"""
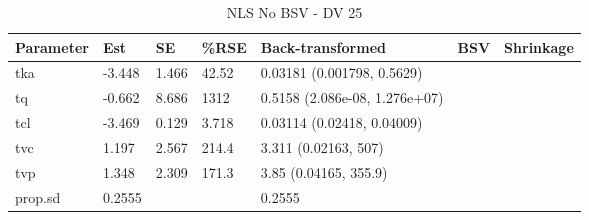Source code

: \begin{table}
\centering\centering
\caption{NLS No BSV - DV 25}
\centering
\fontsize{8}{10}\selectfont
\begin{tabular}[t]{lllllll}
\toprule
\textbf{Parameter} & \textbf{Est} & \textbf{SE} & \textbf{\%RSE} & \textbf{Back-transformed} & \textbf{BSV} & \textbf{Shrinkage}\\
\midrule
tka & -3.448 & 1.466 & 42.52 & 0.03181 (0.001798, 0.5629) &  & \\
\midrule
tq & -0.662 & 8.686 & 1312 & 0.5158 (2.086e-08, 1.276e+07) &  & \\
\midrule
tcl & -3.469 & 0.129 & 3.718 & 0.03114 (0.02418, 0.04009) &  & \\
\midrule
tvc & 1.197 & 2.567 & 214.4 & 3.311 (0.02163, 507) &  & \\
\midrule
tvp & 1.348 & 2.309 & 171.3 & 3.85 (0.04165, 355.9) &  & \\
\midrule
prop.sd & 0.2555 &  &  & 0.2555 &  & \\
\bottomrule
\end{tabular}
\end{table}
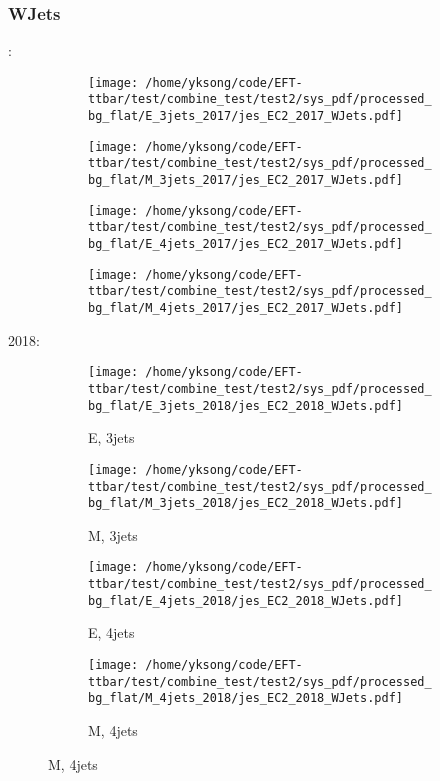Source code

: \documentclass{beamer}
\begin{document}
\begin{frame}
\frametitle{WJets}
\fontsize{5}{1}:
\begin{figure}
\centering
\begin{subfigure}[b]{0.24\textwidth}
\texttt{[image: /home/yksong/code/EFT-ttbar/test/combine\_test/test2/sys\_pdf/processed\_bg\_flat/E\_3jets\_2017/jes\_EC2\_2017\_WJets.pdf]}
\end{subfigure}
\begin{subfigure}[b]{0.24\textwidth}
\texttt{[image: /home/yksong/code/EFT-ttbar/test/combine\_test/test2/sys\_pdf/processed\_bg\_flat/M\_3jets\_2017/jes\_EC2\_2017\_WJets.pdf]}
\end{subfigure}
\begin{subfigure}[b]{0.24\textwidth}
\texttt{[image: /home/yksong/code/EFT-ttbar/test/combine\_test/test2/sys\_pdf/processed\_bg\_flat/E\_4jets\_2017/jes\_EC2\_2017\_WJets.pdf]}
\end{subfigure}
\begin{subfigure}[b]{0.24\textwidth}
\texttt{[image: /home/yksong/code/EFT-ttbar/test/combine\_test/test2/sys\_pdf/processed\_bg\_flat/M\_4jets\_2017/jes\_EC2\_2017\_WJets.pdf]}
\end{subfigure}
\end{figure}
2018:
\begin{figure}
\centering
\begin{subfigure}[b]{0.24\textwidth}
\texttt{[image: /home/yksong/code/EFT-ttbar/test/combine\_test/test2/sys\_pdf/processed\_bg\_flat/E\_3jets\_2018/jes\_EC2\_2018\_WJets.pdf]}
\captionsetup{font=tiny}
\caption{E, 3jets}
\end{subfigure}
\begin{subfigure}[b]{0.24\textwidth}
\texttt{[image: /home/yksong/code/EFT-ttbar/test/combine\_test/test2/sys\_pdf/processed\_bg\_flat/M\_3jets\_2018/jes\_EC2\_2018\_WJets.pdf]}
\captionsetup{font=tiny}
\caption{M, 3jets}
\end{subfigure}
\begin{subfigure}[b]{0.24\textwidth}
\texttt{[image: /home/yksong/code/EFT-ttbar/test/combine\_test/test2/sys\_pdf/processed\_bg\_flat/E\_4jets\_2018/jes\_EC2\_2018\_WJets.pdf]}
\captionsetup{font=tiny}
\caption{E, 4jets}
\end{subfigure}
\begin{subfigure}[b]{0.24\textwidth}
\texttt{[image: /home/yksong/code/EFT-ttbar/test/combine\_test/test2/sys\_pdf/processed\_bg\_flat/M\_4jets\_2018/jes\_EC2\_2018\_WJets.pdf]}
\captionsetup{font=tiny}
\caption{M, 4jets}
\end{subfigure}
\end{figure}
\end{frame}
\end{document}
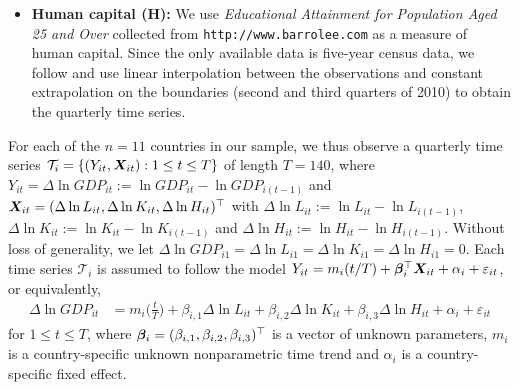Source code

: \documentclass[a4paper,12pt]{article}
\makeatletter
\renewcommand{\eqref}[1]{\tagform@{\ref{#1}}}
\makeatother
\begin{document}
\begin{itemize}[leftmargin=0.5cm]
\item \textbf{Human capital ($\boldsymbol{H}$):} We use \textit{Educational Attainment for Population Aged 25 and Over} collected from \texttt{http://www.barrolee.com} as a measure of human capital. Since the only available data is five-year census data, we follow \cite{Zhang2012} and use linear interpolation between the observations and constant extrapolation on the boundaries (second and third quarters of 2010) to obtain the quarterly time series.
\end{itemize}


For each of the $n=11$ countries in our sample, we thus observe a quarterly time series $\mathcal{T}_i = \{(Y_{it}, \boldsymbol{X}_{it}): 1 \le t \le T \}$ of length $T = 140$, where $Y_{it} = \Delta \ln GDP_{it} := \ln GDP_{it} - \ln GDP_{i(t-1)}$ and $\boldsymbol{X}_{it} = (\Delta \ln L_{it}, \Delta \ln K_{it}, \Delta \ln H_{it})^\top$ with $\Delta \ln L_{it} := \ln L_{it} - \ln L_{i(t-1)}$, $\Delta \ln K_{it} := \ln K_{it} - \ln K_{i(t-1)}$ and $\Delta \ln H_{it} := \ln H_{it} - \ln H_{i(t-1)}$. Without loss of generality, we let $\Delta \ln GDP_{i1} = \Delta \ln L_{i1} = \Delta \ln K_{i1} = \Delta \ln H_{i1} = 0$. Each time series $\mathcal{T}_i$ is assumed to follow the model $Y_{it} = m_i(t/T) + \bm{\beta}^\top_i \boldsymbol{X}_{it} + \alpha_i + \varepsilon_{it}$, or equivalently,  
\begin{align}
 \Delta \ln GDP_{it}
 & = m_i \Big( \frac{t}{T} \Big) + \beta_{i, 1} \Delta \ln L_{it} + \beta_{i, 2} \Delta \ln K_{it} + \beta_{i, 3} \Delta \ln H_{it} + \alpha_i + \varepsilon_{it} \label{eq:model:app}
\end{align}
for $1 \le t \le T$, where $\bm{\beta}_i = (\beta_{i, 1}, \beta_{i, 2}, \beta_{i, 3})^\top$ is a vector of unknown parameters, $m_i$ is a country-specific unknown nonparametric time trend and $\alpha_i$ is a country-specific fixed effect. 
\end{document}
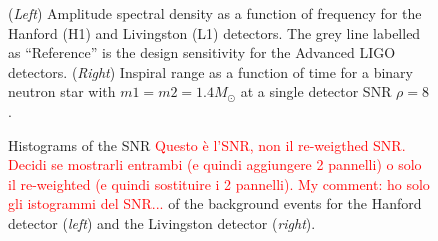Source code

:\documentclass[binding=0.6cm, LaM]{sapthesis}
\newcommand{\fpg}[1]{\textcolor{red}{#1} }
\begin{document}
        \begin{figure}[!t]
          \noindent
          \label{asd}
          \centering
          \caption{(\textit{Left}) Amplitude spectral density as a function of frequency for the Hanford (H1) and Livingston (L1) detectors. The grey line labelled as ``Reference'' is the design sensitivity for the Advanced LIGO detectors. (\textit{Right}) Inspiral range as a function of time for a binary neutron star with $m1 = m2 = 1.4 M_\odot$ at a single detector SNR $\rho = 8$.}
          \label{fig:asd}
        \end{figure}
        \begin{figure}[!t]
          \noindent
          \label{snrhistogram}
          \centering
          \caption{Histograms of the SNR \fpg{Questo \`e l'SNR, non il re-weigthed SNR.  Decidi se mostrarli entrambi (e quindi aggiungere 2 pannelli) o solo il re-weighted (e quindi sostituire i 2 pannelli). My comment: ho solo gli istogrammi del SNR...} of the background events for the Hanford detector (\textit{left}) and the Livingston detector (\textit{right}).}
          \label{fig:snrhistogram}
        \end{figure}
\end{document}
"""
__EXERCISE__
Nothing but the exact text of the records should appear in your answer, with no pictures. Please write it out.

__YOUR SOLUTION__
Source code

: \begin{table}
\centering\centering
\caption{NLS No BSV - DV 25}
\centering
\fontsize{8}{10}\selectfont
\begin{tabular}[t]{lllllll}
\toprule
\textbf{Parameter} & \textbf{Est} & \textbf{SE} & \textbf{\%RSE} & \textbf{Back-transformed} & \textbf{BSV} & \textbf{Shrinkage}\\
\midrule
tka & -3.448 & 1.466 & 42.52 & 0.03181 (0.001798, 0.5629) &  & \\
\midrule
tq & -0.662 & 8.686 & 1312 & 0.5158 (2.086e-08, 1.276e+07) &  & \\
\midrule
tcl & -3.469 & 0.129 & 3.718 & 0.03114 (0.02418, 0.04009) &  & \\
\midrule
tvc & 1.197 & 2.567 & 214.4 & 3.311 (0.02163, 507) &  & \\
\midrule
tvp & 1.348 & 2.309 & 171.3 & 3.85 (0.04165, 355.9) &  & \\
\midrule
prop.sd & 0.2555 &  &  & 0.2555 &  & \\
\bottomrule
\end{tabular}
\end{table}
Source code

: \documentclass{beamer}
\begin{document}
\begin{frame}
\frametitle{WJets}
\fontsize{5}{1}:
\begin{figure}
\centering
\begin{subfigure}[b]{0.24\textwidth}
\texttt{[image: /home/yksong/code/EFT-ttbar/test/combine\_test/test2/sys\_pdf/processed\_bg\_flat/E\_3jets\_2017/jes\_EC2\_2017\_WJets.pdf]}
\end{subfigure}
\begin{subfigure}[b]{0.24\textwidth}
\texttt{[image: /home/yksong/code/EFT-ttbar/test/combine\_test/test2/sys\_pdf/processed\_bg\_flat/M\_3jets\_2017/jes\_EC2\_2017\_WJets.pdf]}
\end{subfigure}
\begin{subfigure}[b]{0.24\textwidth}
\texttt{[image: /home/yksong/code/EFT-ttbar/test/combine\_test/test2/sys\_pdf/processed\_bg\_flat/E\_4jets\_2017/jes\_EC2\_2017\_WJets.pdf]}
\end{subfigure}
\begin{subfigure}[b]{0.24\textwidth}
\texttt{[image: /home/yksong/code/EFT-ttbar/test/combine\_test/test2/sys\_pdf/processed\_bg\_flat/M\_4jets\_2017/jes\_EC2\_2017\_WJets.pdf]}
\end{subfigure}
\end{figure}
2018:
\begin{figure}
\centering
\begin{subfigure}[b]{0.24\textwidth}
\texttt{[image: /home/yksong/code/EFT-ttbar/test/combine\_test/test2/sys\_pdf/processed\_bg\_flat/E\_3jets\_2018/jes\_EC2\_2018\_WJets.pdf]}
\captionsetup{font=tiny}
\caption{E, 3jets}
\end{subfigure}
\begin{subfigure}[b]{0.24\textwidth}
\texttt{[image: /home/yksong/code/EFT-ttbar/test/combine\_test/test2/sys\_pdf/processed\_bg\_flat/M\_3jets\_2018/jes\_EC2\_2018\_WJets.pdf]}
\captionsetup{font=tiny}
\caption{M, 3jets}
\end{subfigure}
\begin{subfigure}[b]{0.24\textwidth}
\texttt{[image: /home/yksong/code/EFT-ttbar/test/combine\_test/test2/sys\_pdf/processed\_bg\_flat/E\_4jets\_2018/jes\_EC2\_2018\_WJets.pdf]}
\captionsetup{font=tiny}
\caption{E, 4jets}
\end{subfigure}
\begin{subfigure}[b]{0.24\textwidth}
\texttt{[image: /home/yksong/code/EFT-ttbar/test/combine\_test/test2/sys\_pdf/processed\_bg\_flat/M\_4jets\_2018/jes\_EC2\_2018\_WJets.pdf]}
\captionsetup{font=tiny}
\caption{M, 4jets}
\end{subfigure}
\end{figure}
\end{frame}
\end{document}
Source code

: \documentclass[a4paper,12pt]{article}
\makeatletter
\renewcommand{\eqref}[1]{\tagform@{\ref{#1}}}
\makeatother
\begin{document}
\begin{itemize}[leftmargin=0.5cm]
\item \textbf{Human capital ($\boldsymbol{H}$):} We use \textit{Educational Attainment for Population Aged 25 and Over} collected from \texttt{http://www.barrolee.com} as a measure of human capital. Since the only available data is five-year census data, we follow \cite{Zhang2012} and use linear interpolation between the observations and constant extrapolation on the boundaries (second and third quarters of 2010) to obtain the quarterly time series.
\end{itemize}


For each of the $n=11$ countries in our sample, we thus observe a quarterly time series $\mathcal{T}_i = \{(Y_{it}, \boldsymbol{X}_{it}): 1 \le t \le T \}$ of length $T = 140$, where $Y_{it} = \Delta \ln GDP_{it} := \ln GDP_{it} - \ln GDP_{i(t-1)}$ and $\boldsymbol{X}_{it} = (\Delta \ln L_{it}, \Delta \ln K_{it}, \Delta \ln H_{it})^\top$ with $\Delta \ln L_{it} := \ln L_{it} - \ln L_{i(t-1)}$, $\Delta \ln K_{it} := \ln K_{it} - \ln K_{i(t-1)}$ and $\Delta \ln H_{it} := \ln H_{it} - \ln H_{i(t-1)}$. Without loss of generality, we let $\Delta \ln GDP_{i1} = \Delta \ln L_{i1} = \Delta \ln K_{i1} = \Delta \ln H_{i1} = 0$. Each time series $\mathcal{T}_i$ is assumed to follow the model $Y_{it} = m_i(t/T) + \bm{\beta}^\top_i \boldsymbol{X}_{it} + \alpha_i + \varepsilon_{it}$, or equivalently,  
\begin{align}
 \Delta \ln GDP_{it}
 & = m_i \Big( \frac{t}{T} \Big) + \beta_{i, 1} \Delta \ln L_{it} + \beta_{i, 2} \Delta \ln K_{it} + \beta_{i, 3} \Delta \ln H_{it} + \alpha_i + \varepsilon_{it} \label{eq:model:app}
\end{align}
for $1 \le t \le T$, where $\bm{\beta}_i = (\beta_{i, 1}, \beta_{i, 2}, \beta_{i, 3})^\top$ is a vector of unknown parameters, $m_i$ is a country-specific unknown nonparametric time trend and $\alpha_i$ is a country-specific fixed effect. 
\end{document}
Source code

:\documentclass[binding=0.6cm, LaM]{sapthesis}
\newcommand{\fpg}[1]{\textcolor{red}{#1} }
\begin{document}
        \begin{figure}[!t]
          \noindent
          \label{asd}
          \centering
          \caption{(\textit{Left}) Amplitude spectral density as a function of frequency for the Hanford (H1) and Livingston (L1) detectors. The grey line labelled as ``Reference'' is the design sensitivity for the Advanced LIGO detectors. (\textit{Right}) Inspiral range as a function of time for a binary neutron star with $m1 = m2 = 1.4 M_\odot$ at a single detector SNR $\rho = 8$.}
          \label{fig:asd}
        \end{figure}
        \begin{figure}[!t]
          \noindent
          \label{snrhistogram}
          \centering
          \caption{Histograms of the SNR \fpg{Questo \`e l'SNR, non il re-weigthed SNR.  Decidi se mostrarli entrambi (e quindi aggiungere 2 pannelli) o solo il re-weighted (e quindi sostituire i 2 pannelli). My comment: ho solo gli istogrammi del SNR...} of the background events for the Hanford detector (\textit{left}) and the Livingston detector (\textit{right}).}
          \label{fig:snrhistogram}
        \end{figure}
\end{document}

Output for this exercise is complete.